The odds were not in favor of Charles Lindbergh as he taxied down that muddy runway. But despite the weight of 450 gallons of fuel, he coaxed The Spirit of St. Louis into the air and out over the ocean. Thirty-three and a half hours and 3600 miles later, he landed at Le Bourget airfield outside of Paris, completing the first solo transatlantic flight in history. And changing the world.
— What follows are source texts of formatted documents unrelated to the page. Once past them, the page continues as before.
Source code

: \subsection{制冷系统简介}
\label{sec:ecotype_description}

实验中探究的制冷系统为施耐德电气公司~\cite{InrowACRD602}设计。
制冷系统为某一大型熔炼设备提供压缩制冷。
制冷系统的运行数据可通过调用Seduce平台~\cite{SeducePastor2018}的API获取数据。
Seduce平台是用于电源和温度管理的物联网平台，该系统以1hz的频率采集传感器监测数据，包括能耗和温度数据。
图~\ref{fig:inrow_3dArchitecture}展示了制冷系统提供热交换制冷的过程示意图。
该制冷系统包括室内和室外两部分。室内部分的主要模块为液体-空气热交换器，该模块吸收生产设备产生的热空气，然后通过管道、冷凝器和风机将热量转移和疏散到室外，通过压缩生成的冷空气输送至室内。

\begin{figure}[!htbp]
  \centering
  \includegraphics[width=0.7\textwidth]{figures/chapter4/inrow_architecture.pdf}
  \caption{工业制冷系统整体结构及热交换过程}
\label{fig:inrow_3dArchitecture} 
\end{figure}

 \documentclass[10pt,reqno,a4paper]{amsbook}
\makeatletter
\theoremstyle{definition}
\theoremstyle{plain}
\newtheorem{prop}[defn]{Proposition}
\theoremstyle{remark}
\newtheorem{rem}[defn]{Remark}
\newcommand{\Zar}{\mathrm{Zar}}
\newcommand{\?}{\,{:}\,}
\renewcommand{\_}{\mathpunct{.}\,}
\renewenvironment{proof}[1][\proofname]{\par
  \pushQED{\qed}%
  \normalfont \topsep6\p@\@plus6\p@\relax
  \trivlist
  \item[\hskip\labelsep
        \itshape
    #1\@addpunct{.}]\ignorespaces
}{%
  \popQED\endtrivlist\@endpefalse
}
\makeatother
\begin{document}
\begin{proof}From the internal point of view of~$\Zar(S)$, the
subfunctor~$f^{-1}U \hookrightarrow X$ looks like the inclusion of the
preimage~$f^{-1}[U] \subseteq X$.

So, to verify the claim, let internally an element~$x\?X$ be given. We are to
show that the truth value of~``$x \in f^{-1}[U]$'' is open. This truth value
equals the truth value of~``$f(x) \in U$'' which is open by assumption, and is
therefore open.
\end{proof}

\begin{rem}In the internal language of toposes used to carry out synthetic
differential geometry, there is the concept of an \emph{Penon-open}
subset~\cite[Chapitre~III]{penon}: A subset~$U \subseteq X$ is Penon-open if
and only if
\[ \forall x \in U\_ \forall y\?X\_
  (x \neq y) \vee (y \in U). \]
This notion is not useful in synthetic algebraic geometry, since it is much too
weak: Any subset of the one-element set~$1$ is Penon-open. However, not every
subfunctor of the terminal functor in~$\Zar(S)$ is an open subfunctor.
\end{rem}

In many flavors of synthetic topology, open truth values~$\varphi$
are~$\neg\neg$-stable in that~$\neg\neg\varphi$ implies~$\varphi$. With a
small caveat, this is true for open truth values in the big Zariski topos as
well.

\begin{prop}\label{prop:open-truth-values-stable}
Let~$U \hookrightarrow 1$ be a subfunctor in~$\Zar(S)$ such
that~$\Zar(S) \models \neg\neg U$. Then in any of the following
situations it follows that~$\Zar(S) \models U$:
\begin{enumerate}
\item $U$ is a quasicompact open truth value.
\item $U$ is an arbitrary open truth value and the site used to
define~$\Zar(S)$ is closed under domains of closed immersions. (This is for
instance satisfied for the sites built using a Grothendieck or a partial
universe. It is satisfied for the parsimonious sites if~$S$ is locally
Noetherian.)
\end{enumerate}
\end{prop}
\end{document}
Lindbergh had faith that he would succeed. He trusted his abilities as a pilot. He had faith in his stamina. He had faith in his team. He trusted his plane. This quiet and complex man from Minnesota also had a quiet and complex faith in God. In later years when he flew combat missions in the Pacific theater during WWII, he would carry a New Testament with him. Still later, after surveying the damage done to Hiroshima and Nagasaki by the atomic bomb, he wrote a book that warned against the advancement of technology when divorced from the ethical guidance of Jesus and other spiritual teachers. His tombstone in the small graveyard beside Palapala Ho’omau Congregational Church on Maui contains these words from Psalm 139: “If I take the wings of the morning, and dwell in the uttermost parts of the sea…”
“Faith equals trust,” said Martin Luther. Lindbergh trusted that even on the wings of the morning, over the uttermost parts of the sea he wasn’t alone. God was with him.
In today’s first reading we are reminded of the covenant, the trust agreement, that God made with Abraham that he would become the ancestor of a multitude of nations. Even though Abraham was 99 years old at the time, we’re told that he trusted that God could make it happen. Sarah, you may recall, was a little more skeptical. She laughed. She knew that both she and her husband were well past child-bearing years. But the Lord had the last laugh. And when Sarah had a baby boy about nine months later, they named him Isaac, which means “laughter.”
St. Paul lifts up Abraham as a model of faith and tells us that his faith—his trust in God’s promise—was reckoned to him as righteousness. He was regarded as righteous because he trusted God and believed God’s promise. Frankly, I think Sarah deserves more than a few righteousness points here, too, even if she did laugh. After all, she’s the one who had to get pregnant and give birth. She did all the heavy lifting. Abraham may have trusted God in his head and in his heart, but Sarah was invested in the deal with her whole self, body and soul.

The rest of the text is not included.